- **WHAT TO WORK ON**
Transcribe the data underneath exactly. No images belong in your version.

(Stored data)
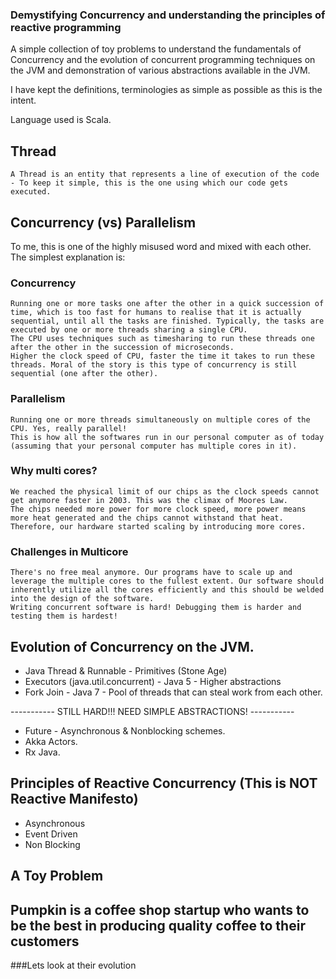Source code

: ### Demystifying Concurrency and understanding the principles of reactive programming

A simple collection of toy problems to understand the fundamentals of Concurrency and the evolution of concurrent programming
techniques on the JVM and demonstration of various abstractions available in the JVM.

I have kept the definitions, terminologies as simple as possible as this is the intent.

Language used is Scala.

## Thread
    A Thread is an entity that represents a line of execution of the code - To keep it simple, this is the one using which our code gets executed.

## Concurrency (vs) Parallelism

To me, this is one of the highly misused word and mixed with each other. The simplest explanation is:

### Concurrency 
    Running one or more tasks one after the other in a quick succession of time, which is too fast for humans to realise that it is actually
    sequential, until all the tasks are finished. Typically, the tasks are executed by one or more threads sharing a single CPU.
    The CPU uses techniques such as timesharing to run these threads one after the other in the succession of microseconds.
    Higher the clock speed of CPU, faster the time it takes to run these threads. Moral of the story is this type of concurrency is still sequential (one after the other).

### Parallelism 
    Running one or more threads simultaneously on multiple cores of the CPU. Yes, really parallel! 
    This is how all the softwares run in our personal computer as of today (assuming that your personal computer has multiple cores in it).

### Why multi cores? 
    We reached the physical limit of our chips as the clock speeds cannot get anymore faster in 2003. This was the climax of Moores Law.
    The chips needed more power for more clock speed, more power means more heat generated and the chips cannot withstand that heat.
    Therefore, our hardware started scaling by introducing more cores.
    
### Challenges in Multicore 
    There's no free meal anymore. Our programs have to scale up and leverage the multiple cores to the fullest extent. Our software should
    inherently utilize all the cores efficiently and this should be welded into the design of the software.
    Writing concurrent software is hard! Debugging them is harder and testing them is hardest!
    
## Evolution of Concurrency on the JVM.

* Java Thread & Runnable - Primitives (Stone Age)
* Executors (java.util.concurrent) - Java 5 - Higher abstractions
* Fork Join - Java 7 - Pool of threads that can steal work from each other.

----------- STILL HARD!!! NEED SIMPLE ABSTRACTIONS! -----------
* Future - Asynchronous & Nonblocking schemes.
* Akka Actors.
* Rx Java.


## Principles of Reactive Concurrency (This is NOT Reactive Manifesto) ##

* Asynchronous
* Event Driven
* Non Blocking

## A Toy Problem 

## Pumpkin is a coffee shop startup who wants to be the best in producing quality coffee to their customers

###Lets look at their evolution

- **EXPECTED ANSWER**
Source code

: ### Demystifying Concurrency and understanding the principles of reactive programming

A simple collection of toy problems to understand the fundamentals of Concurrency and the evolution of concurrent programming
techniques on the JVM and demonstration of various abstractions available in the JVM.

I have kept the definitions, terminologies as simple as possible as this is the intent.

Language used is Scala.

## Thread
    A Thread is an entity that represents a line of execution of the code - To keep it simple, this is the one using which our code gets executed.

## Concurrency (vs) Parallelism

To me, this is one of the highly misused word and mixed with each other. The simplest explanation is:

### Concurrency 
    Running one or more tasks one after the other in a quick succession of time, which is too fast for humans to realise that it is actually
    sequential, until all the tasks are finished. Typically, the tasks are executed by one or more threads sharing a single CPU.
    The CPU uses techniques such as timesharing to run these threads one after the other in the succession of microseconds.
    Higher the clock speed of CPU, faster the time it takes to run these threads. Moral of the story is this type of concurrency is still sequential (one after the other).

### Parallelism 
    Running one or more threads simultaneously on multiple cores of the CPU. Yes, really parallel! 
    This is how all the softwares run in our personal computer as of today (assuming that your personal computer has multiple cores in it).

### Why multi cores? 
    We reached the physical limit of our chips as the clock speeds cannot get anymore faster in 2003. This was the climax of Moores Law.
    The chips needed more power for more clock speed, more power means more heat generated and the chips cannot withstand that heat.
    Therefore, our hardware started scaling by introducing more cores.
    
### Challenges in Multicore 
    There's no free meal anymore. Our programs have to scale up and leverage the multiple cores to the fullest extent. Our software should
    inherently utilize all the cores efficiently and this should be welded into the design of the software.
    Writing concurrent software is hard! Debugging them is harder and testing them is hardest!
    
## Evolution of Concurrency on the JVM.

* Java Thread & Runnable - Primitives (Stone Age)
* Executors (java.util.concurrent) - Java 5 - Higher abstractions
* Fork Join - Java 7 - Pool of threads that can steal work from each other.

----------- STILL HARD!!! NEED SIMPLE ABSTRACTIONS! -----------
* Future - Asynchronous & Nonblocking schemes.
* Akka Actors.
* Rx Java.


## Principles of Reactive Concurrency (This is NOT Reactive Manifesto) ##

* Asynchronous
* Event Driven
* Non Blocking

## A Toy Problem 

## Pumpkin is a coffee shop startup who wants to be the best in producing quality coffee to their customers

###Lets look at their evolution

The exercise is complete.